The bittersweet title track imagines a future in which pain has given way to peace, while the easygoing “Love Tomorrow” considers what it means for the glass to be both half empty and half full at the same time, and the dreamy “Everybody” (which features vocals from Jenny Lewis) convinces itself that everyone’s just doing their best to get by.
“When ‘Everybody’ popped into my head, I just immediately heard it as this back-and-forth kind of thing with Jenny singing the verses,” says Torrey. “She’s had us out on a couple little runs and we think she’s one of the best singers out there, so it was really exciting for us that she was onboard.”
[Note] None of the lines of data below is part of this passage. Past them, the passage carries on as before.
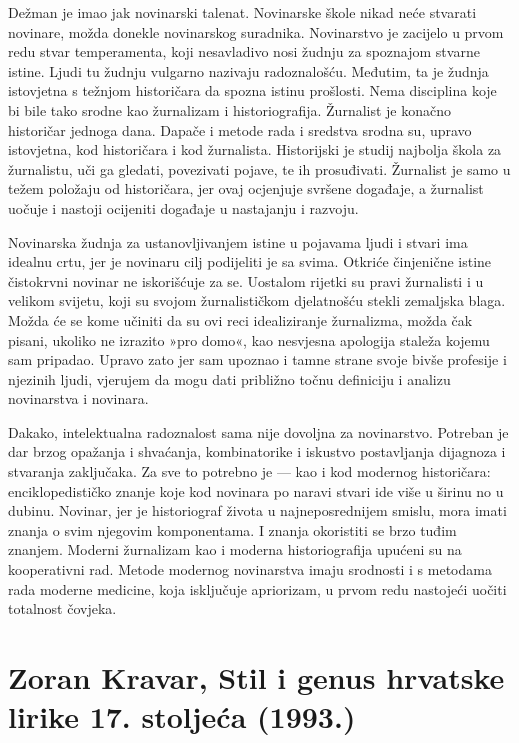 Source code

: \documentclass[a4paper,12pt,twoside]{report}
\begin{document}
Dežman je imao jak novinarski talenat. Novinarske škole nikad neće stvarati novinare, možda donekle novinarskog suradnika. Novinarstvo je zacijelo u prvom redu stvar temperamenta, koji nesavladivo nosi žudnju za spoznajom stvarne istine. Ljudi tu žudnju vulgarno nazivaju radoznalošću. Međutim, ta je žudnja istovjetna s težnjom historičara da spozna istinu prošlosti. Nema disciplina koje bi bile tako srodne kao žurnalizam i historiografija. Žurnalist je konačno historičar jednoga dana. Dapače i metode rada i sredstva srodna su, upravo istovjetna, kod historičara i kod žurnalista. Historijski je studij najbolja škola za žurnalistu, uči ga gledati, povezivati pojave, te ih prosuđivati. Žurnalist je samo u težem položaju od historičara, jer ovaj ocjenjuje svršene događaje, a žurnalist uočuje i nastoji ocijeniti događaje u nastajanju i razvoju.

Novinarska žudnja za ustanovljivanjem istine u pojavama ljudi i stvari ima idealnu crtu, jer je novinaru cilj podijeliti je sa svima. Otkriće činjenične istine čistokrvni novinar ne iskorišćuje za se. Uostalom rijetki su pravi žurnalisti i u velikom svijetu, koji su svojom žurnalističkom djelatnošću stekli zemaljska blaga. Možda će se kome učiniti da su ovi reci idealiziranje žurnalizma, možda čak pisani, ukoliko ne izrazito »pro domo«, kao nesvjesna apologija staleža kojemu sam pripadao. Upravo zato jer sam upoznao i tamne strane svoje bivše profesije i njezinih ljudi, vjerujem da mogu dati približno točnu definiciju i analizu novinarstva i novinara.

Dakako, intelektualna radoznalost sama nije dovoljna za novinarstvo. Potreban je dar brzog opažanja i shvaćanja, kombinatorike i iskustvo postavljanja dijagnoza i stvaranja zaključaka. Za sve to potrebno je — kao i kod modernog historičara: enciklopedističko znanje koje kod novinara po naravi stvari ide više u širinu no u dubinu. Novinar, jer je historiograf života u najneposrednijem smislu, mora imati znanja o svim njegovim komponentama. I znanja okoristiti se brzo tuđim znanjem. Moderni žurnalizam kao i moderna historiografija upućeni su na kooperativni rad. Metode modernog novinarstva imaju srodnosti i s metodama rada moderne medicine, koja isključuje apriorizam, u prvom redu nastojeći uočiti totalnost čovjeka.

\chapter[Zoran Kravar, Stil i genus hrvatske lirike]{Zoran Kravar, Stil i genus hrvatske lirike 17. stoljeća (1993.)}
\end{document}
Despite the songs’ repeated insistence on a brighter tomorrow, the darkness and decay of the present often seeps into the music. The menacing “Ballad Of The Unknown,” for instance, paints a heartbreaking portrait of an outcast alienated and left behind by a society that fails to see his humanity; the breezy “Is It Over” finds an old country crooner reckoning with age and mortality as his glory days fade in the rearview mirror; and the aching “I Could Almost Cry” teeters on the brink of total collapse in the face of greed and cynicism.
“Broken lock, broken key / Broken everything but me,” Torrey sings as the rest of the band falls away. “And the door is open wide.”
It’s another invitation that’s more than just an invitation (what is hope, after all, but an open door?), another look at optimism and despair from a band that, like so many of us, finds themselves caught between two worlds: the one they want to believe in, and the one outside their window.